I will be building a new fence. It will have the hollow vinyl posts and vinyl slats that are supposed to be good for holding in livestock. I have a 3PH mounted PTO driven cement mixer and a 3PH mounted PHD. Unless someone gives me good reasons to do otherwise I am thinking I will use the PHD to auger 12 inch diameter holes. I also have a 9 inch auger but I need to be sure I can place the posts DEAD ON layout so the extra "wiggle" room from the larger hole may be a good idea even though it takes more materials and effort to fill the hole.

I am planning to fill the hole with a mixture of limestone "screenings" (small gravel down to dust and everything in between) and Portland cement. I may add some larger gravel if that meets with significant approval here on TBN.

I do not intend to add water to the mix but will use the mixer to mix the dry ingredients, fill tamp, fill tamp, etc. and then let ground moisture cure the cement over time.

I will fill the hollow posts from the bottom to the height of the first plank with the mixture.
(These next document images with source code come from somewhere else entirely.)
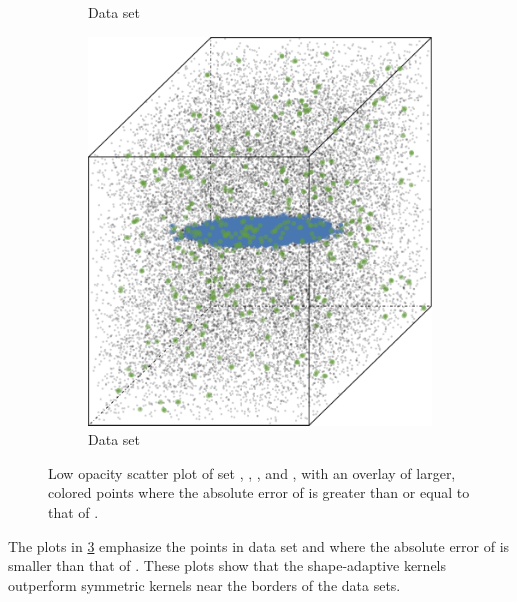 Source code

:\begin{figure}
\begin{subfigure}{0.23\textwidth}
				\caption{Data set \baakmanFour}
				\label{fig:discussion:performance:mbeLowerError:baakman4}
			\end{subfigure}		
			\begin{subfigure}{0.23\textwidth}
				\centering
				\includegraphics[keepaspectratio=true, width=\textwidth, height=0.23\textheight]{discussion/img/baakman_5_abs_error_mbeSmallerThansambe}
				\caption{Data set \baakmanFive}
				\label{fig:discussion:performance:mbeLowerError:baakman5}
			\end{subfigure}			
			\caption{Low opacity scatter plot of set %
				 \ferdosiOne, %
				 \baakmanOne, %
				 \baakmanFour, and %
				 \baakmanFive, %
				with an overlay of larger, colored points where the absolute error of \sambe is greater than or equal to that of \mbe.}
			\label{fig:discussion:performance:singleSphere:mbeLowerError}
		\end{figure}
		The plots in \cref{fig:discussion:performance:singleSphere:mbeLowerError} emphasize the points in data set \ferdosiOne and \baakmanOne where the absolute error of \mbe is smaller than that of \sambe. These plots show that the shape-adaptive kernels outperform symmetric kernels near the borders of the data sets.
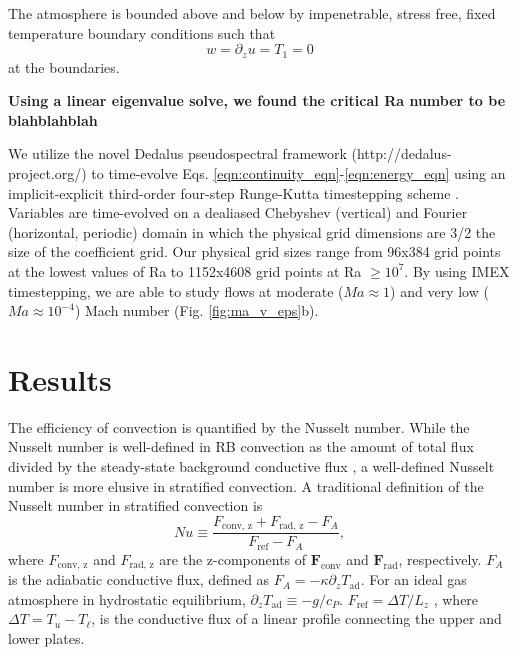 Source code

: \documentclass[aps, prl, twocolumn, groupedaddress, amsfonts, amssymb, amsmath]{revtex4-1}
\begin{document}
The atmosphere is bounded above
and below by impenetrable, stress free, fixed temperature boundary conditions such that
\begin{equation}
w = \partial_z u = T_1 = 0
\end{equation}
at the boundaries. 

\textbf{Using a linear eigenvalue solve, we found the critical Ra number to be blahblahblah}


We utilize the novel Dedalus pseudospectral framework (http://dedalus-project.org/) to time-evolve Eqs. 
\ref{eqn:continuity_eqn}-\ref{eqn:energy_eqn} using an implicit-explicit third-order four-step 
Runge-Kutta timestepping scheme \cite{ascher&all1997}.  
Variables are time-evolved on a dealiased Chebyshev (vertical)
and Fourier (horizontal, periodic) domain in which the
physical grid dimensions are 3/2 the size of the coefficient grid.  Our physical grid sizes range from
96x384 grid points at the lowest values of Ra to 1152x4608 grid points at Ra $\geq 10^{7}$. 
By using IMEX timestepping, we are able to study flows at moderate ($Ma \approx 1$) and very low ($Ma \approx 10^{-4}$)
Mach number (Fig. \ref{fig:ma_v_eps}b).

\section{Results}
\label{sec:results}

The efficiency of convection is quantified by the Nusselt number.  
While the Nusselt number is well-defined in RB convection
as the amount of total flux divided by the steady-state background conductive flux 
\cite{johnston&doering2009, otero&all2002},
a well-defined Nusselt number is more elusive in stratified convection.  A traditional definition of the Nusselt
number in stratified convection is \cite{graham1975,hurlburt&all1984}
\begin{equation}
Nu \equiv \frac{F_{\text{conv, z}} + F_{\text{rad, z}} - F_A}{F_{\text{ref}} - F_A},
\label{eqn:nusselt}
\end{equation}
where $F_{\text{conv, z}}$ and $F_{\text{rad, z}}$ are the z-components of $\bm{F}_{\text{conv}}$ and $\bm{F}_{\text{rad}}$,
respectively.  $F_A$ is the adiabatic conductive flux, defined as $F_A = -\kappa \partial_z T_{\text{ad}}$.  For an
ideal gas atmosphere in hydrostatic equilibrium, $\partial_z T_{\text{ad}} \equiv - g / c_{P}$.
$F_{\text{ref}} = \Delta T / L_z$ , where $\Delta T = T_{u} - T_{\ell}$, is the conductive flux of a linear profile connecting the upper
and lower plates.
\end{document}
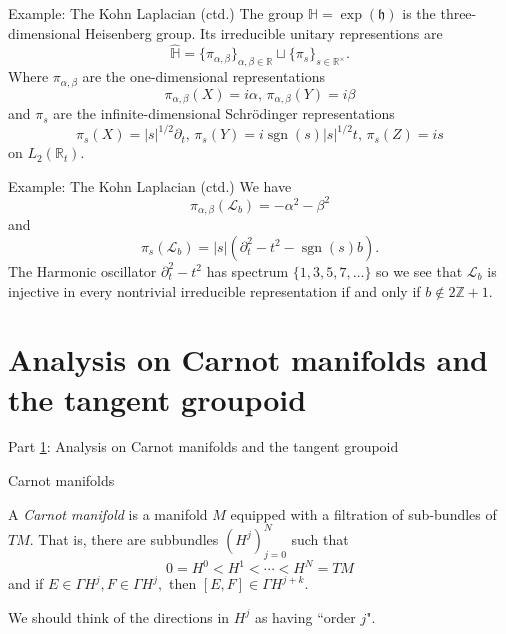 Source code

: \documentclass{beamer}
\numberwithin{equation}{section}
\theoremstyle{plain}
\theoremstyle{plain}
\theoremstyle{definition}
\theoremstyle{plain}
\theoremstyle{plain}
\theoremstyle{definition}
\newcommand{\Rl}{\mathbb{R}}
\newcommand{\Itgr}{\mathbb{Z}}
\newcommand{\Lc}{\mathcal{L}}
\newcommand{\sgn}{\operatorname{sgn}}
\begin{document}
\begin{frame}{Example: The Kohn Laplacian (ctd.)}
    The group $\mathbb{H} = \exp(\mathfrak{h})$ is the three-dimensional Heisenberg group. Its irreducible unitary representions are
    \[
        \widehat{\mathbb{H}} = \{\pi_{\alpha,\beta}\}_{\alpha,\beta\in \Rl}\sqcup \{\pi_s\}_{s\in \Rl^{\times}}.
    \]
    Where $\pi_{\alpha,\beta}$ are the one-dimensional representations
    \[
        \pi_{\alpha,\beta}(X) = i\alpha,\, \pi_{\alpha,\beta}(Y) = i\beta
    \]
    and $\pi_s$ are the infinite-dimensional Schr\"odinger representations
    \[
        \pi_s(X) = |s|^{1/2}\partial_t,\, \pi_s(Y) = i\sgn(s)|s|^{1/2}t,\, \pi_s(Z) = is
    \]
    on $L_2(\Rl_t).$
\end{frame}

\begin{frame}{Example: The Kohn Laplacian (ctd.)}
    We have
    \[
        \pi_{\alpha,\beta}(\Lc_b) = -\alpha^2-\beta^2
    \]
    and
    \[
        \pi_{s}(\Lc_b) = |s|(\partial_t^2-t^2-\sgn(s)b).
    \]
    The Harmonic oscillator $\partial_t^2-t^2$ has spectrum $\{1,3,5,7,\ldots\}$ so we see that $\Lc_b$ is injective in every nontrivial irreducible representation if and only if $b\notin 2\Itgr+1.$
\end{frame}

\section{Analysis on Carnot manifolds and the tangent groupoid}\label{Carnot_section}

\begin{frame}
    \Huge{Part \ref{Carnot_section}: Analysis on Carnot manifolds and the tangent groupoid}
\end{frame}

\begin{frame}{Carnot manifolds}
  \begin{definition}
    A \emph{Carnot manifold} is a manifold $M$ equipped with a filtration of sub-bundles of $TM.$ That is, there are subbundles $(H^j)_{j=0}^N$ such that
    \[
      0 = H^0 < H^1 < \cdots < H^N = TM
    \]
    and if $E\in \Gamma H^j, F\in \Gamma H^j,$ then $[E,F] \in \Gamma H^{j+k}.$
  \end{definition}
  We should think of the directions in $H^j$ as having ``order $j$".
\end{frame}
\end{document}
This should help prevent the post from collapsing at ground level from a good side load (say a 1000 pounder leans into it.) Does anyone think I should use a different recipe for the "grout" I put inside the post? Even filling a post with sand makes it stronger as it prevents premature collapse and easy bending.

I can "drill" all the holes and then change implements to the mixer to set the posts. If there is sufficient commentary regarding adding water I would consider adding water to the holes in advance and pouring some on top afterwards but I really don't want to have to transport enough water to mix regular concrete and deal with the wet mud. I haven't measured the proposed fence line yet but estimate a bit over a quarter mile. This is a DIY project with some help from an experienced friend.

To help ensure that the fence does indeed contain stock I will drill holes in the vinyl plastic posts and thread a hot wire through it attached to a powerful fence charger. That way when they try to stick their head through to access the GREENER grass on the other side they will get a negative reinforcement. I had a custom HD fencer built that is supposed to be good for bulls and beefalo and runs on 12 volts. I will install solar electric panels and a deep cycle battery to power the charger.

Any comments are welcome. If this post belongs somewhere else, let me know.

Pat
 
   / Fence Building Questions #2  
Also take note of your area's winter time low temps. Vinyl will shatter in extreme cold if kicked hard enough ...

I used to want vinyl for my horses, thinking that it looked so nice, but after a while, it looks too nice ... not rustic enough for my tastes... to each his own ! :)

Good luck on the fence and be sure to post a pic or 5

Don't forget to put some concrete in the holes where the gates are located ...
 
   / Fence Building Questions #3  
FWIW (For what its worth) we have a white vinly fence in our neighborhood that boarders the road. It does look good but it has some holes in it from the mowers shooting out rocks at it. It also gets a lot of green mold at the bottom. I would have preferred a brown fence.
For cost & ruggedness reasons, I put up a 1/2 acer wood fence for my little horses (Great Danes) but my concern is the maintenance in 5 to 10 years.

Good luck.
 
   / Fence Building Questions #4  
patrick_g said:
I will be building a new fence. It will have the hollow vinyl posts and vinyl slats that are supposed to be good for holding in livestock.

Pat,

When you say "vinyl slats" are you refering to a three or four rail fence? I'm putting in a vinyl three rail fence on my place and have a few thoughts on it.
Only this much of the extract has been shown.